This is an extract from an interview with Tim Etchells, Artistic Director of Forced Entertainment – read the full interview here.
Chaos is the order that you weren’t expecting! That’s what my 19 year old son tells me. I’m not sure that there is such a thing as chaos really. Any set of actions in time and space has a structure. It might not be easy to see at first glance. But it’s always there. Pattern and structure are always present.
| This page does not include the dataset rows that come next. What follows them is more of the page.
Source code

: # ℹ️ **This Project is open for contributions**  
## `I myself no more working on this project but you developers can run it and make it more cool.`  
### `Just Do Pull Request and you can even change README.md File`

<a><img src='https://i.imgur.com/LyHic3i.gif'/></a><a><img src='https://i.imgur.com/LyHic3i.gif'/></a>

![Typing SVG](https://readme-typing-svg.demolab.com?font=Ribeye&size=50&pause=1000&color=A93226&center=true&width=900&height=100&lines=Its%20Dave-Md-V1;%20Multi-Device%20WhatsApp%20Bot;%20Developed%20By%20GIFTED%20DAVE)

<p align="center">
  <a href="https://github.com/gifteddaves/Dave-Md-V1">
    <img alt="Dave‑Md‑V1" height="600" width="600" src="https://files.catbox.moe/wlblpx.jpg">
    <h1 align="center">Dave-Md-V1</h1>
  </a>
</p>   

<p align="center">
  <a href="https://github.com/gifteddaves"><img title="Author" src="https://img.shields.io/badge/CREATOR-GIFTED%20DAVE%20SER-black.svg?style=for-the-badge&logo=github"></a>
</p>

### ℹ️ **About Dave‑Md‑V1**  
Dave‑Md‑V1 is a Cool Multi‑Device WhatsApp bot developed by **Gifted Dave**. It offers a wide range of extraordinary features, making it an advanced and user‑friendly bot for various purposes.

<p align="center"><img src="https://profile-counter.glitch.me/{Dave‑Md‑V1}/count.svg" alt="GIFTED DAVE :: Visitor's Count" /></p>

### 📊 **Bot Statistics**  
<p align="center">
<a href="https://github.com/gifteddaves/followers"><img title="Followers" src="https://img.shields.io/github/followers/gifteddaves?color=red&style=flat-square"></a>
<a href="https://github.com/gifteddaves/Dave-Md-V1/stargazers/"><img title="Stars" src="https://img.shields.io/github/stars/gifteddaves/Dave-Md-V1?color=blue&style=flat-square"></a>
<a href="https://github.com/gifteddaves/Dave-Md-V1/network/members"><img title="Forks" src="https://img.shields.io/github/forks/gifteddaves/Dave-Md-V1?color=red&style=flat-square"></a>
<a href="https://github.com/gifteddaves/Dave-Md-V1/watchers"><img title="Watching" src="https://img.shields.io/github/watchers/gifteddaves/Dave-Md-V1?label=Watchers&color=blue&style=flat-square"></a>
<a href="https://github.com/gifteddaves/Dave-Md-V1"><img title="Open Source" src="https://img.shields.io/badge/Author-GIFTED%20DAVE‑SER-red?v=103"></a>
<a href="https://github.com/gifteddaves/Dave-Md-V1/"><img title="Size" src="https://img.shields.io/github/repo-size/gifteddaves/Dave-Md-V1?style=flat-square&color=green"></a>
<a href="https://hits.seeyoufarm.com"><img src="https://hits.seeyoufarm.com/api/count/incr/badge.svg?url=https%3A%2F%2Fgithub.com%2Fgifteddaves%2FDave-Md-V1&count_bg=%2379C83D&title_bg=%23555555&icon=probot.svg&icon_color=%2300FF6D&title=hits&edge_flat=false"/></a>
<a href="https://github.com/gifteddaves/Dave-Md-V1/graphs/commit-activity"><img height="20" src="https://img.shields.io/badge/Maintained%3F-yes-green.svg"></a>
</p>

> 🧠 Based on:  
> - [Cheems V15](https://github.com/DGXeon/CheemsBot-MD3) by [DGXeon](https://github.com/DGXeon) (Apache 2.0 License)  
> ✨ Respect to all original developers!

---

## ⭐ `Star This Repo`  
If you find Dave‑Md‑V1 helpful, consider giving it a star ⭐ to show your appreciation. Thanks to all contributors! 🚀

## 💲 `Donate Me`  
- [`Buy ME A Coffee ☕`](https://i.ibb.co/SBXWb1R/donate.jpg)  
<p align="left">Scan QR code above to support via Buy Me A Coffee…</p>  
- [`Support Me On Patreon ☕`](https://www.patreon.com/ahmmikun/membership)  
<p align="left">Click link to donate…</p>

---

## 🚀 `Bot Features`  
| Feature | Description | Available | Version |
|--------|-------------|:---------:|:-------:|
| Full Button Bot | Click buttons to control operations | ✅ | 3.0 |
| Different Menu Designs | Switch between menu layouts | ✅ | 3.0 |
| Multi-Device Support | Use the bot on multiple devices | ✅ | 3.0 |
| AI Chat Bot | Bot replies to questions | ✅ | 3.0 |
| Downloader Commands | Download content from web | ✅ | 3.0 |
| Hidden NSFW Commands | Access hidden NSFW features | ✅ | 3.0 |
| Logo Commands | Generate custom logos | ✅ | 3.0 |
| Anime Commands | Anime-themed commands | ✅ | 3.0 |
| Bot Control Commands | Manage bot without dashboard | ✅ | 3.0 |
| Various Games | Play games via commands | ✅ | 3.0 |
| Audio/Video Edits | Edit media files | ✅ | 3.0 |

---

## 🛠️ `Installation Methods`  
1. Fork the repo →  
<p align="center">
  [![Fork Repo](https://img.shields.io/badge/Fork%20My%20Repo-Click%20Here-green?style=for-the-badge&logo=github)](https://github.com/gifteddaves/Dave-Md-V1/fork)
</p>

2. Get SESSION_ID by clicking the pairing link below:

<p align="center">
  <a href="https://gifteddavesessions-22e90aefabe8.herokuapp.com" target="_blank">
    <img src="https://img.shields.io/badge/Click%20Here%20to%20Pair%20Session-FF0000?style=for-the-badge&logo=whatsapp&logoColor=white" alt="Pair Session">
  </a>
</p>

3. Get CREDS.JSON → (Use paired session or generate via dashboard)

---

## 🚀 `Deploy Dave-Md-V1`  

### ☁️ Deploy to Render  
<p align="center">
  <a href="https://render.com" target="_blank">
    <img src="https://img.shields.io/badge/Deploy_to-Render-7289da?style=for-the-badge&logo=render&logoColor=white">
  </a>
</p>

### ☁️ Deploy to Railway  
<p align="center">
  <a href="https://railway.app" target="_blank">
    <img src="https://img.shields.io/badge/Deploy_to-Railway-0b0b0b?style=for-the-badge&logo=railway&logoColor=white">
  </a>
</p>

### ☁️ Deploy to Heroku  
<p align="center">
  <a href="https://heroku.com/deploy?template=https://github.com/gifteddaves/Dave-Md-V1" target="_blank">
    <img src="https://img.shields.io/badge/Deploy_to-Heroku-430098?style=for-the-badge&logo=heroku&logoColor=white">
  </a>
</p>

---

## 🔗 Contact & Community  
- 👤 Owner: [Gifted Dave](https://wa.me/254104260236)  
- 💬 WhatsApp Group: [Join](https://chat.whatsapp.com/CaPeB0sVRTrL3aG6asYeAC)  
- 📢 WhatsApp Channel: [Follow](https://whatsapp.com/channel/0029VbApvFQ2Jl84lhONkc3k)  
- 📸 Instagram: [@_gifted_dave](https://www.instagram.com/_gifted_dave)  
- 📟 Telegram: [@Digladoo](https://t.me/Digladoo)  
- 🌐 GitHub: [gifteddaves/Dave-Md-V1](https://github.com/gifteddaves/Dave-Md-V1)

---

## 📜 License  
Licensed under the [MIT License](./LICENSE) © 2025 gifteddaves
Of course there are plenty of moments in our performances that look chaotic. Many times there will be material created in improvisation where a number of performers are working, making their own decisions in a kind of friction with each other: some striking off in this direction, others going in that direction. It’s a very complex interaction and when you look at it, it can appear chaotic – hard to map or contain. But in the theatre works we tend to control that kind of chaos very carefully. So chaos tends to be a recreation rather than anything really out of hand – we study the video recordings of the rehearsals and recreate the best of them, move for move, line for line. Someone once observed that the things that look most chaotic in our pieces are often the most completely and precisely choreographed. We’re very interested in that texture – that feeling that the eye doesn’t know where to rest, that the centre is missing, you see it, in shows like Real Magic, The Last Adventures or Bloody Mess or even the new one Out of Order, but we know we couldn’t improvise those every night in the theatre (it’s too unpredictable). So the only way that we can get anything to look out of control and multi-directional is via choreographing the most dynamic of the improvisations – scoring them in relation to the video and then working on notation and mechanical repetition. It’s acting – making it look real when it isn’t, making time flow, but controlling it somehow. Chaos on stage is, by its nature, perhaps slightly oxymoronic!